In fact. I'm fed up with the general tenor of the discussion of the budget: here is a fascinating table from the HoC library (page 8), showing government spending between now and 2015-16, current (i.e. non capital) and total:
Current and Total expenditure (£m, real at today's prices)
2010-11: 637.3 696.8
2011-12: 639.0 686.8
2012-13: 637.4 682.1
2013-14: 634.5 675.1
2014-15: 630.6 671.4
2015-16: 630.6 671.5
%change: -1% -4%
Overall, the change in public expenditure 2010/11 - 2015/16 is 4% down in real terms, actually a substantial rise in nominal expenditure. The budget report (page 45) points out pretty clearly that nominal expenditure rises by about £60bn over the period, or around 10%.
Here are the Unions on that today:
- "A savage and opportunistic attack on public services ... [that] goes far further than even the dark days of Thatcher"
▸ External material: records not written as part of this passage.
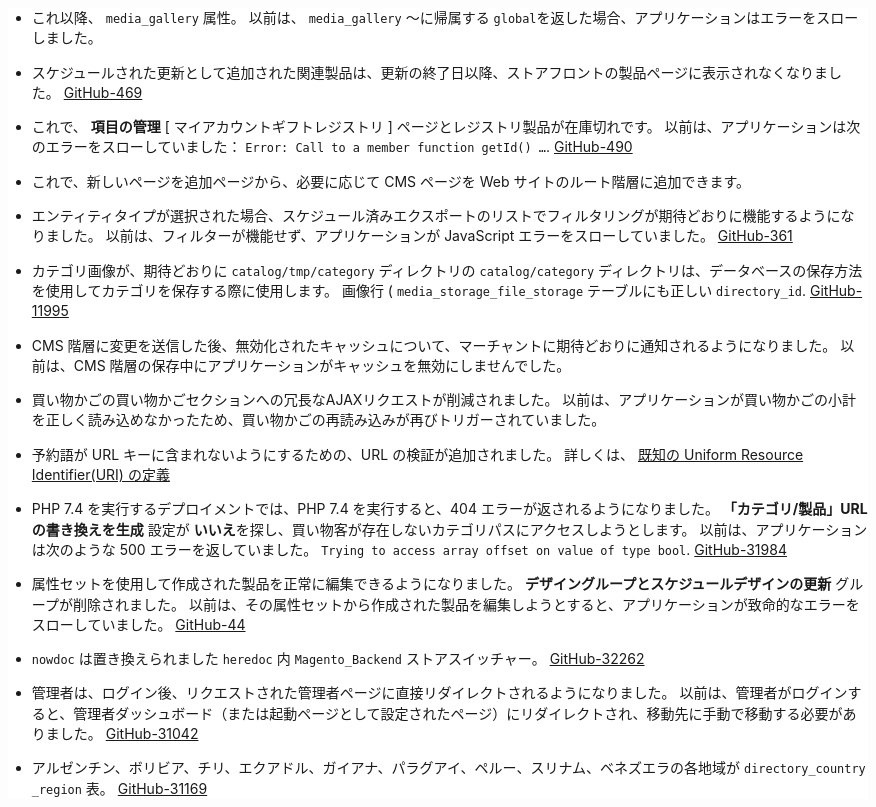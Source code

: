 

* これ以降、 `media_gallery` 属性。 以前は、 `media_gallery` ～に帰属する `global`を返した場合、アプリケーションはエラーをスローしました。



* スケジュールされた更新として追加された関連製品は、更新の終了日以降、ストアフロントの製品ページに表示されなくなりました。 [GitHub-469](https://github.com/magento/partners-magento2ee/issues/469)



* これで、 **項目の管理** [ マイアカウントギフトレジストリ ] ページとレジストリ製品が在庫切れです。 以前は、アプリケーションは次のエラーをスローしていました： `Error: Call to a member function getId() …`. [GitHub-490](https://github.com/magento/partners-magento2ee/issues/490)



* これで、新しいページを追加ページから、必要に応じて CMS ページを Web サイトのルート階層に追加できます。



* エンティティタイプが選択された場合、スケジュール済みエクスポートのリストでフィルタリングが期待どおりに機能するようになりました。 以前は、フィルターが機能せず、アプリケーションが JavaScript エラーをスローしていました。 [GitHub-361](https://github.com/magento/partners-magento2ee/issues/361)



* カテゴリ画像が、期待どおりに `catalog/tmp/category` ディレクトリの `catalog/category` ディレクトリは、データベースの保存方法を使用してカテゴリを保存する際に使用します。 画像行 ( `media_storage_file_storage` テーブルにも正しい `directory_id`. [GitHub-11995](https://github.com/magento/magento2/issues/11995)



* CMS 階層に変更を送信した後、無効化されたキャッシュについて、マーチャントに期待どおりに通知されるようになりました。 以前は、CMS 階層の保存中にアプリケーションがキャッシュを無効にしませんでした。



* 買い物かごの買い物かごセクションへの冗長なAJAXリクエストが削減されました。 以前は、アプリケーションが買い物かごの小計を正しく読み込めなかったため、買い物かごの再読み込みが再びトリガーされていました。



* 予約語が URL キーに含まれないようにするための、URL の検証が追加されました。 詳しくは、 [既知の Uniform Resource Identifier(URI) の定義](https://tools.ietf.org/html/rfc5785)



* PHP 7.4 を実行するデプロイメントでは、PHP 7.4 を実行すると、404 エラーが返されるようになりました。 **「カテゴリ/製品」URL の書き換えを生成** 設定が **いいえ**&#x200B;を探し、買い物客が存在しないカテゴリパスにアクセスしようとします。 以前は、アプリケーションは次のような 500 エラーを返していました。 `Trying to access array offset on value of type bool`. [GitHub-31984](https://github.com/magento/magento2/issues/31984)



* 属性セットを使用して作成された製品を正常に編集できるようになりました。 **デザイングループとスケジュールデザインの更新** グループが削除されました。  以前は、その属性セットから作成された製品を編集しようとすると、アプリケーションが致命的なエラーをスローしていました。 [GitHub-44](https://github.com/magento/partners-magento2ee/issues/44)



* `nowdoc` は置き換えられました `heredoc` 内 `Magento_Backend` ストアスイッチャー。 [GitHub-32262](https://github.com/magento/magento2/issues/32262)



* 管理者は、ログイン後、リクエストされた管理者ページに直接リダイレクトされるようになりました。  以前は、管理者がログインすると、管理者ダッシュボード（または起動ページとして設定されたページ）にリダイレクトされ、移動先に手動で移動する必要がありました。 [GitHub-31042](https://github.com/magento/magento2/issues/31042)



* アルゼンチン、ボリビア、チリ、エクアドル、ガイアナ、パラグアイ、ペルー、スリナム、ベネズエラの各地域が `directory_country_region` 表。 [GitHub-31169](https://github.com/magento/magento2/issues/31169)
- "What they take apart now could take generations to rebuild. Decent public services are the glue that holds a civilised society together and we diminish them at our peril. Cut services, put jobs in peril and increase inequality, that's the way to make Britain a darker, brutish, more frightening place."
- And predictably, Bob Crow has called for a campaign of "civil disobedience"
So I would like to ask politely, could everyone just get a grip on the numbers before they debate them; and if you don't know or cannot understand the numbers, could you just shut up. For I think commenting on economic policy when you can't count does make you worthy of the anathema.